The look of this label and the information it contains was standardized 20 years ago. Many things have changed in these two decades - like the kinds of ingredients that are being used to prepare foods today, the quality of products, and even the health of consumers and the growing obesity rate.
Last week, the FDA (Food and Drug Administration) proposed major changes to these labels hoping to bring better awareness among consumers. First Lady, Michelle Obama and her campaign "Let's Move" was the force behind these changes. The changes will affect more than 700,000 labels, all of which will be getting a makeover.
Why Are Changes Being Made?
Mrs. Obama's goal is to make labels informative and helpful, so "a consumer can walk into a grocery store, pick an item off the shelf and tell if it is good for the family".
Presently labels on food packages are difficult for consumers to understand. Let's take for instance a 20-ounce bottle of soda. The number of servings in that one bottle is 2.5. Many do not realize this when they read the calorie count and drink the whole bottle in one sitting. They end up actually consuming 2.5X more calories. Talk about super-sizing!
The changes will require packaged foods to display calorie counts more prominently and include the amount of added sugars for the first time. Serving sizes would be updated to reflect portions people typically eat. This may result in doubling calorie counts for some foods such as ice cream and sodas. For the food industry, the proposed label changes can cost about $2 billion! But they are expected to have a much bigger impact on the health of the consumers and could save over $10 billion in healthcare costs.
Food Labeling: A Brief History
In the early 1800s, food was locally grown in fields and farms.
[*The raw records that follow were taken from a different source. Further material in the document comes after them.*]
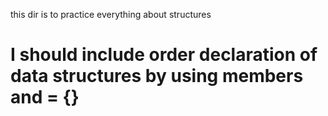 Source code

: this dir is to practice everything about structures

# I should include order declaration of data structures by using members and = {} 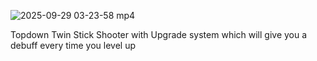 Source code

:![2025-09-29 03-23-58 mp4](https://github.com/user-attachments/assets/796181a4-d982-4166-8010-bfba078a5533)

Topdown Twin Stick Shooter with Upgrade system which will give you a debuff every time you level up
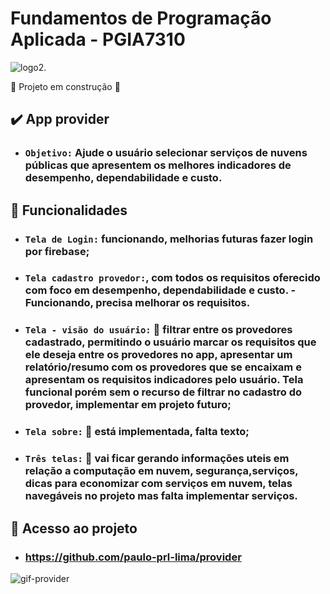 # Fundamentos de Programação Aplicada - PGIA7310


![logo2](https://github.com/paulo-prl-lima/provider/assets/70539316/012f8aff-8e83-4fdd-9d7f-dc67518285fb).

<h15>:construction: Projeto em construção :construction:</h15>


## ✔️ App provider 


- ### `Objetivo:` Ajude o usuário selecionar serviços de nuvens públicas que apresentem os melhores indicadores de desempenho, dependabilidade e custo.

## 🔨 Funcionalidades
- ### `Tela de Login:` funcionando, melhorias futuras fazer login por firebase;
- ### `Tela cadastro provedor:`, com todos os requisitos oferecido com foco em  desempenho, dependabilidade e custo. - Funcionando, precisa melhorar os requisitos.
- ### `Tela - visão do usuário:` 🚧 filtrar entre os provedores cadastrado, permitindo o usuário marcar os requisitos que ele deseja entre os provedores no app, apresentar um relatório/resumo com os provedores que se encaixam e apresentam os requisitos indicadores pelo usuário. Tela funcional porém sem o recurso de filtrar no cadastro do provedor, implementar em projeto futuro; 
- ### `Tela sobre:` 🚧 está implementada, falta texto; 
- ### `Três telas:` 🚧 vai ficar gerando informações uteis em relação a computação em nuvem, segurança,serviços, dicas para economizar com serviços em nuvem, telas navegáveis no projeto mas falta implementar serviços. 

## 📁 Acesso ao projeto
- ### https://github.com/paulo-prl-lima/provider
![gif-provider](https://github.com/paulo-prl-lima/provider/assets/70539316/41af9f3a-3d4a-43f5-a703-04c9566fcd1f)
Consumers knew where their food came from. However, urbanization made it necessary for food to be produced in farms and shipped to towns and cities in distant places. It became difficult to keep track of the quality and source of food.
Eventually, by the early 1900s, food processing became necessary to preserve foods for longer periods of time. Manufacturers began to compromise on quality to reduce food costs and added chemical preservatives, food coloring, and additives - some of which were harmful to health. However, processing facilities had little or no regulation to keep them clean while laws for making claims about food were unregulated. Consumers, social groups and civic organizations began to protest the poor regulations.
It was after a series of avoidable tragedies that Congress decided to act. The Pure Food and Drug Act of 1906 was the first step to regulate food. Since then, labels have come a long way. Some have information on allergens, and terms such as Organic, Cage-Free and No Trans Fats.
Do you read your food labels? What information do you look for in them?